Available records Block Start

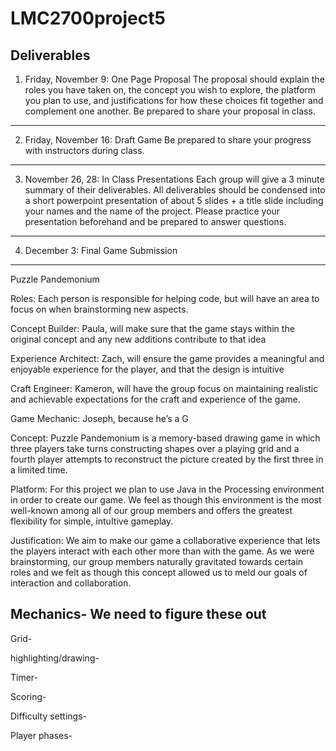 # LMC2700project5

Deliverables
-----------------------------------------------
1. Friday, November 9: One Page Proposal
The proposal should explain the roles you have taken on, the concept you wish to explore, the platform you plan to use, and justifications for how these choices fit together and complement one another. Be prepared to share your proposal in class.
-----
2. Friday, November 16: Draft Game
Be prepared to share your progress with instructors during class.
-----
3. November 26, 28: In Class Presentations
Each group will give a 3 minute summary of their deliverables. All deliverables should be condensed into a short powerpoint presentation of about 5 slides + a title slide including your names and the name of the project. Please practice your presentation beforehand and be prepared to answer questions.
-----
4. December 3: Final Game Submission
-----


Puzzle Pandemonium

Roles: Each person is responsible for helping code, but will have an area to focus on when brainstorming new aspects. 

Concept Builder: Paula, will make sure that the game stays within the original concept and any new additions contribute to that idea

Experience Architect: Zach, will ensure the game provides a meaningful and enjoyable experience for the player, and that the design is intuitive

Craft Engineer: Kameron, will have the group focus on maintaining realistic and achievable expectations for the craft and experience of the game.

Game Mechanic: Joseph, because he’s a G

Concept: Puzzle Pandemonium is a memory-based drawing game in which three players take turns constructing shapes over a playing grid and a fourth player attempts to reconstruct the picture created by the first three in a limited time.   

Platform: For this project we plan to use Java in the Processing environment in order to create our game. We feel as though this environment is the most well-known among all of our group members and offers the greatest flexibility for simple, intuItive gameplay.


Justification: We aim to make our game a collaborative experience that lets the players interact with each other more than with the game. As we were brainstorming, our group members naturally gravitated towards certain roles and we felt as though this concept allowed us to meld our goals of interaction and collaboration.


Mechanics- We need to figure these out
-----------------------------------------------------------------------------------------------
Grid- 

highlighting/drawing-

Timer-

Scoring-

Difficulty settings-

Player phases-
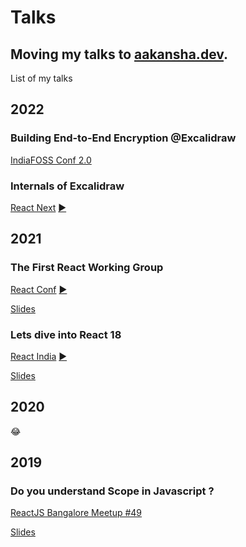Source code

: # Talks
## Moving my talks to [aakansha.dev](https://aakansha.dev/talks).

List of my talks

## 2022

### Building End-to-End Encryption @Excalidraw
[IndiaFOSS Conf 2.0](https://indiafoss.net/)


### Internals of Excalidraw


[React Next](https://www.react-next.com/) [▶](https://www.youtube.com/watch?v=mGDAmXNigKo&list=PLMYVq3z1QxSogwDDigcwje1WsSA1pt6s7&index=16&t=8s)



## 2021

### The First React Working Group

[React Conf](https://conf.reactjs.org/) [▶](https://youtu.be/8dUpL8SCO1w?t=5200)

[Slides](https://docs.google.com/presentation/d/1TgsPcWLwnZsCAiaPuaXYgL-FWdx_LpBIw9CeHvYoULY/edit?usp=sharing)

### Lets dive into React 18

[React India](https://www.reactindia.io/) [▶️](https://youtu.be/fhfR8xDQrO0?t=802)

[Slides](https://docs.google.com/presentation/d/1ECOC0FZGrZoqUcLmdeZ5Bploskndt87TqCKomtQ6UVI/edit?usp=sharing)

## 2020

😂
## 2019

### Do you understand Scope in Javascript ?

[ReactJS Bangalore Meetup #49](https://www.meetup.com/reactjs-bangalore/)

[Slides](https://docs.google.com/presentation/d/1dYTYbikyTWv0J6b6fLPzDJA_46Omc137GXvQQ77cjTQ/edit?usp=sharing)
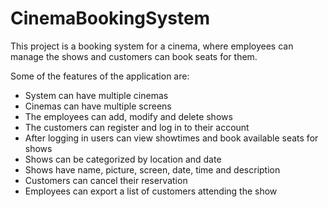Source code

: # CinemaBookingSystem

This project is a booking system for a cinema, where employees can manage the shows and customers can book seats for them.

Some of the features of the application are:

* System can have multiple cinemas
* Cinemas can have multiple screens
* The employees can add, modify and delete shows 
* The customers can register and log in to their account 
* After logging in users can view showtimes and book available seats for shows
* Shows can be categorized by location and date
* Shows have name, picture, screen, date, time and description
* Customers can cancel their reservation
* Employees can export a list of customers attending the show
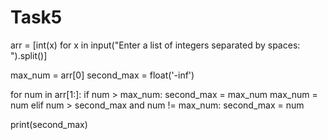 # Task5
arr = [int(x) for x in input("Enter a list of integers separated by spaces: ").split()]

max_num = arr[0]
second_max = float('-inf')

for num in arr[1:]:
    if num > max_num:
        second_max = max_num
        max_num = num
    elif num > second_max and num != max_num:
        second_max = num
            
print(second_max)
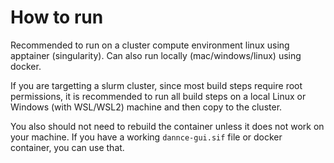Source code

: # How to run
Recommended to run on a cluster compute environment linux using apptainer (singularity). Can also run locally (mac/windows/linux) using docker.

If you are targetting a slurm cluster, since most build steps require root permissions, it is recommended to run all build steps on a local Linux or Windows (with WSL/WSL2) machine and then copy to the cluster.

You also should not need to rebuild the container unless it does not work on your machine. If you have a working `dannce-gui.sif` file or docker container, you can use that.
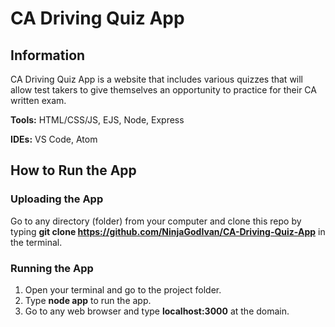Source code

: # CA Driving Quiz App

## **Information**

CA Driving Quiz App is a website that includes various quizzes that will allow test takers to give themselves an opportunity to practice for their CA written exam. 

**Tools:** HTML/CSS/JS, EJS, Node, Express

**IDEs:** VS Code, Atom

## **How to Run the App**

### **Uploading the App**

Go to any directory (folder) from your computer and clone this repo by typing **git clone https://github.com/NinjaGodIvan/CA-Driving-Quiz-App** in the terminal.

### **Running the App**

1. Open your terminal and go to the project folder.
2. Type **node app** to run the app.
3. Go to any web browser and type **localhost:3000** at the domain.

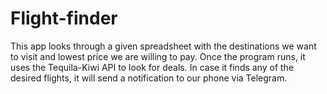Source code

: # Flight-finder  

This app looks through a given spreadsheet with the destinations we want to visit and lowest price we are willing to pay. Once the program runs, it uses the Tequila-Kiwi API to look for deals. In case it finds any of the desired flights, it will send a notification to our phone via Telegram.
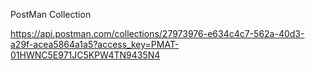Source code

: PostMan Collection

https://api.postman.com/collections/27973976-e634c4c7-562a-40d3-a29f-acea5864a1a5?access_key=PMAT-01HWNC5E971JC5KPW4TN9435N4
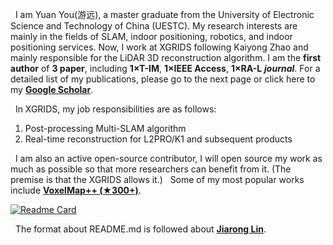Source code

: ﻿&nbsp;
 I am Yuan You(游远), a master graduate from the University of Electronic Science and Technology of China (UESTC). My research interests are mainly in the fields of SLAM, indoor positioning, robotics, and indoor positioning services. Now, I work at XGRIDS following Kaiyong Zhao and mainly responsible for the LiDAR 3D reconstruction algorithm. I am the **first author** of **3 paper**, including **1×T-IM**, **1×IEEE Access**,  **1×RA-L** ***journal***. For a detailed list of my publications, please go to the next page or click here to my [**Google Scholar**](https://scholar.google.com.hk/citations?hl=zh-CN&user=p3hXCC0AAAAJ). 

&nbsp; In XGRIDS, my job responsibilities are as follows:
1. Post-processing Multi-SLAM algorithm
2. Real-time reconstruction for L2PRO/K1 and subsequent products

&nbsp; I am also an active open-source contributor, I will open source my work as much as possible so that more researchers can benefit from it. (The premise is that the XGRIDS allows it.)
&nbsp; Some of my most popular works include [**VoxelMap++ (★300+)**](https://github.com/uestc-icsp/VoxelMapPlus_Public).


[![Readme Card](https://github-readme-stats.vercel.app/api/pin/?username=uestc-icsp&repo=VoxelMapPlus_Public)](https://github.com/uestc-icsp/VoxelMapPlus_Public)

&nbsp; The format about README.md is followed about [**Jiarong Lin**]([https://scholar.google.com.hk/citations?hl=zh-CN&user=p3hXCC0AAAAJ](https://github.com/ziv-lin)).
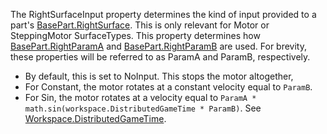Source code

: The RightSurfaceInput property determines the kind of input provided to a part's [BasePart.RightSurface](https://developer.roblox.com/en-us/api-reference/property/BasePart/RightSurface). This is only relevant for Motor or SteppingMotor SurfaceTypes. This property determines how [BasePart.RightParamA](https://developer.roblox.com/en-us/api-reference/property/BasePart/RightParamA) and [BasePart.RightParamB](https://developer.roblox.com/en-us/api-reference/property/BasePart/RightParamB) are used. For brevity, these properties will be referred to as ParamA and ParamB, respectively.

*   By default, this is set to NoInput. This stops the motor altogether,
*   For Constant, the motor rotates at a constant velocity equal to `ParamB`.
*   For Sin, the motor rotates at a velocity equal to `ParamA * math.sin(workspace.DistributedGameTime * ParamB)`. See [Workspace.DistributedGameTime](https://developer.roblox.com/en-us/api-reference/property/Workspace/DistributedGameTime).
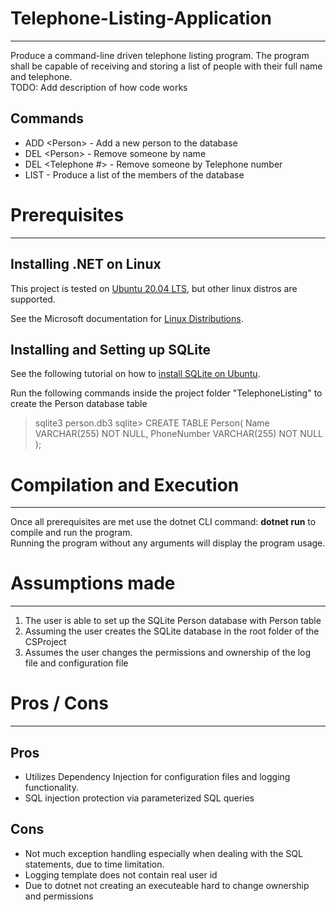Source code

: # Telephone-Listing-Application
---
Produce a command-line driven telephone listing program. The program shall be capable of receiving and storing a list of people with their full name and telephone. <br>
TODO: Add description of how code works

## Commands
* ADD <Person\> - Add a new person to the database
* DEL <Person\> - Remove someone by name
* DEL <Telephone #> - Remove someone by Telephone number
* LIST - Produce a list of the members of the database

# Prerequisites
---
## Installing .NET on Linux
This project is tested on [Ubuntu 20.04 LTS](https://docs.microsoft.com/en-us/dotnet/core/install/linux-ubuntu), but other linux distros are supported. <br>

See the Microsoft documentation for [Linux Distributions](https://docs.microsoft.com/en-us/dotnet/core/install/linux).

## Installing and Setting up SQLite
See the following tutorial on how to [install SQLite on Ubuntu](https://linuxhint.com/install_sqlite_browser_ubuntu_1804/). <br>

Run the following commands inside the project folder "TelephoneListing" to create the Person database table <br>
>sqlite3 person.db3
>sqlite> CREATE TABLE Person(
>  Name VARCHAR(255) NOT NULL,
>  PhoneNumber VARCHAR(255) NOT NULL  
>);
>

# Compilation and Execution
---
Once all prerequisites are met use the dotnet CLI command: **dotnet run** to compile and run the program. <br>
Running the program without any arguments will display the program usage.

# Assumptions made
---
1.  The user is able to set up the SQLite Person database with Person table
2.  Assuming the user creates the SQLite database in the root folder of the CSProject
3.  Assumes the user changes the permissions and ownership of the log file and configuration file

# Pros / Cons
---
## Pros
*   Utilizes Dependency Injection for configuration files and logging functionality.
*   SQL injection protection via parameterized SQL queries

## Cons
*   Not much exception handling especially when dealing with the SQL statements, due to time limitation.
*   Logging template does not contain real user id
*   Due to dotnet not creating an executeable hard to change ownership and permissions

Available records Block End

**Work item**
Show each line of the material that includes the string "rotates" by copying it.

**Result of the exercise**
*   For Constant, the motor rotates at a constant velocity equal to `ParamB`.
*   For Sin, the motor rotates at a velocity equal to `ParamA * math.sin(workspace.DistributedGameTime * ParamB)`. See [Workspace.DistributedGameTime](https://developer.roblox.com/en-us/api-reference/property/Workspace/DistributedGameTime).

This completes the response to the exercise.